Les responsables politiques ont également évoqué les questions du Partenariat oriental, des accords d'association proposés par l'UE et de l'union douanière entre le Belarus, le Kazakhstan et la Russie, ainsi que les implications économiques possibles de ces accords pour les deux parties. Ils ont convenu de poursuivre les consultations bilatérales au niveau des experts sur ce sujet.
Herman Van Rompuy a ainsi souligné "les avantages du Partenariat oriental pour tous nos voisins de l'Est y compris la Russie. Un environnement économique et institutionnel plus stable, un meilleur accès au marché et l'intensification des relations commerciales vont renforcer la demande et créer de nouvelles opportunités d'affaires pour tous. Les entreprises russes sont bien placées pour tirer parti de ces nouvelles opportunités". Le président du Conseil européen a par ailleurs réfuté que le Partenariat mette en danger les liens de la Russie avec ses voisins. "Au contraire, [ils seront] stimulés par un développement économique plus dynamique et efficace dans les pays partenaires".
Vladimir Poutine a pour sa part mis en avant les conséquences négatives possibles du Partenariat sur l'industrie russe. "Ce n'est pas une question politique, c'est l'intérêt économique qui domine", a-t-il insisté. "La Russie a toujours respecté et va toujours respecter les droits souverains de nos partenaires.

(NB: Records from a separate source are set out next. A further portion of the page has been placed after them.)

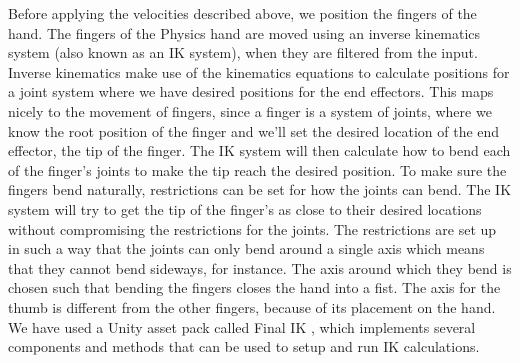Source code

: Before applying the velocities described above, we position the fingers of the hand. The fingers of the Physics hand are moved using an inverse kinematics system (also known as an IK system), when they are filtered from the input. Inverse kinematics make use of the kinematics equations to calculate positions for a joint system where we have desired positions for the end effectors. This maps nicely to the movement of fingers, since a finger is a system of joints, where we know the root position of the finger and we'll set the desired location of the end effector, the tip of the finger. The IK system will then calculate how to bend each of the finger's joints to make the tip reach the desired position. To make sure the fingers bend naturally, restrictions can be set for how the joints can bend. The IK system will try to get the tip of the finger's as close to their desired locations without compromising the restrictions for the joints. The restrictions are set up in such a way that the joints can only bend around a single axis which means that they cannot bend sideways, for instance. The axis around which they bend is chosen such that bending the fingers closes the hand into a fist. The axis for the thumb is different from the other fingers, because of its placement on the hand. We have used a Unity asset pack called Final IK \parencite{RootMotion2017}, which implements several components and methods that can be used to setup and run IK calculations.

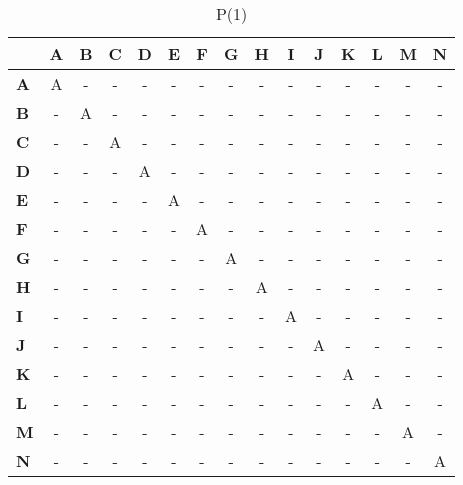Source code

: \documentclass{article}
\begin{document}
\begin{table}[H]\centering
\caption{P(1)}
\begin{tabular}{l c c c c c c c c c c c c c c}
\toprule
 & \textbf{A} & \textbf{B} & \textbf{C} & \textbf{D} & \textbf{E} & \textbf{F} & \textbf{G} & \textbf{H} & \textbf{I} & \textbf{J} & \textbf{K} & \textbf{L} & \textbf{M} & \textbf{N}\\\midrule
\textbf{A} & \cellcolor{yellow!30}A & - & - & - & - & - & - & - & - & - & - & - & - & - \\
\textbf{B} & - & \cellcolor{yellow!30}A & - & - & - & - & - & - & - & - & - & - & - & - \\
\textbf{C} & - & - & \cellcolor{yellow!30}A & - & - & - & - & - & - & - & - & - & - & - \\
\textbf{D} & - & - & - & \cellcolor{yellow!30}A & - & - & - & - & - & - & - & - & - & - \\
\textbf{E} & - & - & - & - & \cellcolor{yellow!30}A & - & - & - & - & - & - & - & - & - \\
\textbf{F} & - & - & - & - & - & \cellcolor{yellow!30}A & - & - & - & - & - & - & - & - \\
\textbf{G} & - & - & - & - & - & - & \cellcolor{yellow!30}A & - & - & - & - & - & - & - \\
\textbf{H} & - & - & - & - & - & - & - & \cellcolor{yellow!30}A & - & - & - & - & - & - \\
\textbf{I} & - & - & - & - & - & - & - & - & \cellcolor{yellow!30}A & - & - & - & - & - \\
\textbf{J} & - & - & - & - & - & - & - & - & - & \cellcolor{yellow!30}A & - & - & - & - \\
\textbf{K} & - & - & - & - & - & - & - & - & - & - & \cellcolor{yellow!30}A & - & - & - \\
\textbf{L} & - & - & - & - & - & - & - & - & - & - & - & \cellcolor{yellow!30}A & - & - \\
\textbf{M} & - & - & - & - & - & - & - & - & - & - & - & - & \cellcolor{yellow!30}A & - \\
\textbf{N} & - & - & - & - & - & - & - & - & - & - & - & - & - & \cellcolor{yellow!30}A \\
\bottomrule
\end{tabular}
\end{table}
\end{document}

Nous avons ce respect pour les pays de l'ex-URSS et tous les autres. Chaque pays doit prendre des décisions qui concernent ces droits fondamentaux d'une manière indépendante", a souligné le président russe.
De nombreux responsables Européens avaient accusé, lors du recul de l'Ukraine sur sa signature de l'accord d'association lors du sommet de Vilnius fin 2013, la Russie de faire pression sur Kiev et de ne pas respecter sa souveraineté. Herman Van Rompuy a réitéré cette critique de manière plus diplomatique en soulignant que "le respect de la liberté de choix des pays souverains en matière de politique étrangère, de coopération régionale économique et commerciale est un droit fondamental et un principe que j’ai une nouvelle fois rappelé".

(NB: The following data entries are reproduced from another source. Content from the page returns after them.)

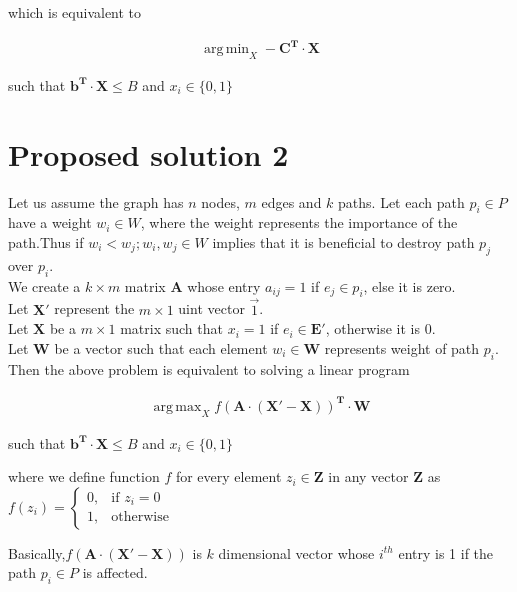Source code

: \documentclass[10pt]{article}
\DeclareMathOperator*{\argmax}{arg\,max}
\DeclareMathOperator*{\argmin}{arg\,min}
\begin{document}
which is equivalent to 

\begin{align}
	\argmin_X -\mathbf{C^T\cdot X}
\end{align}
\begin{center}such that $\mathbf{b^T\cdot X} \leq B$ and $x_i \in \{0,1\}$\end{center}

\newpage

\section*{Proposed solution 2}

Let us assume the graph has $n$ nodes, $m$ edges and $k$ paths. Let each path $p_i \in P$ have a weight $w_i \in W$, where the weight represents the importance of the path.Thus if $w_i < w_j; w_i,w_j \in W$ implies that it is beneficial to destroy path $p_j$ over $p_i$.\\

We create a $k \times m$ matrix $\mathbf{A}$ whose entry $a_{ij}=1$ if $e_j \in p_i$, else it is zero.\\

Let $\mathbf{X'}$ represent the $m \times 1$ uint vector $\vec{1}$.\\

Let $\mathbf{X}$ be a $m \times 1$ matrix such that $x_i=1$  if $e_i \in \mathbf{E'}$, otherwise it is 0.\\

Let $\mathbf{W}$ be a vector such that each element $w_i\in \mathbf{W}$ represents weight of path $p_i$.\\

Then the above problem is equivalent to solving a linear program

\begin{align}
	\argmax_X f\mathbf{\left(A\cdot \left(X'-X\right)\right)^{T}\cdot W}
\end{align}
\begin{center}such that $\mathbf{b^T\cdot X} \leq B$ and $x_i \in \{0,1\}$\end{center}

where we define function $f$ for every element $z_i \in \mathbf{Z}$ in any vector $\mathbf{Z}$ as
		$
		f(z_i)=
		\begin{cases}
    		0,& \text{if } z_i =0\\
    		 1,              & \text{otherwise}
		\end{cases}
		$

Basically,$f\mathbf{\left(A\cdot \left(X'-X\right)\right)}$ is $k$ dimensional vector whose $i^{th}$ entry is 1 if the path $p_i \in P$ is affected.
\end{document}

Le président russe a rejeté toute "interférence" étrangère en Ukraine, au moment même où la chef de la diplomatie de l'UE, Catherine Ashton, se rendait à Kiev, ville où le président de la commission des affaires étrangères du Parlement européen, Elmar Brok (PPE, D), a également été très actif depuis le début de la crise. "Je pense que le peuple ukrainien est capable de résoudre" ses problèmes "par ses propres moyens", a affirmé Vladimir Poutine, soulignant que "la Russie n'interfèrera jamais" dans cette crise.
Le chef de la diplomatie luxembourgeoise, Jean Asselborn, qui s’exprimait en marge du Sommet de l’Union Africaine à Addis Abeba, a de son côté réitéré la position traditionnelle du Luxembourg sur le sujet. "La question ne se pose pas de savoir si l'Ukraine a davantage besoin de la Russie ou de l'Europe. Le pays a besoin de la Russie et de l'Union européenne ", a répondu le ministre luxembourgeois des Affaires étrangères au Luxemburger Wort.
Enfin, dirigeants européens et russes ont discuté de la situation des droits de l'homme en Russie et dans l'UE et des questions internationales telles que la Syrie, l'Afghanistan, le processus de paix au Proche-Orient et la lutte contre la piraterie dans la corne de l'Afrique. Les deux parties ont par ailleurs ont signé une déclaration commune pour combattre le terrorisme, réaffirmant leur "ferme intention de coopérer dans la lutte contre le terrorisme, fondée sur le respect de l'état de droit et des droits de l'homme".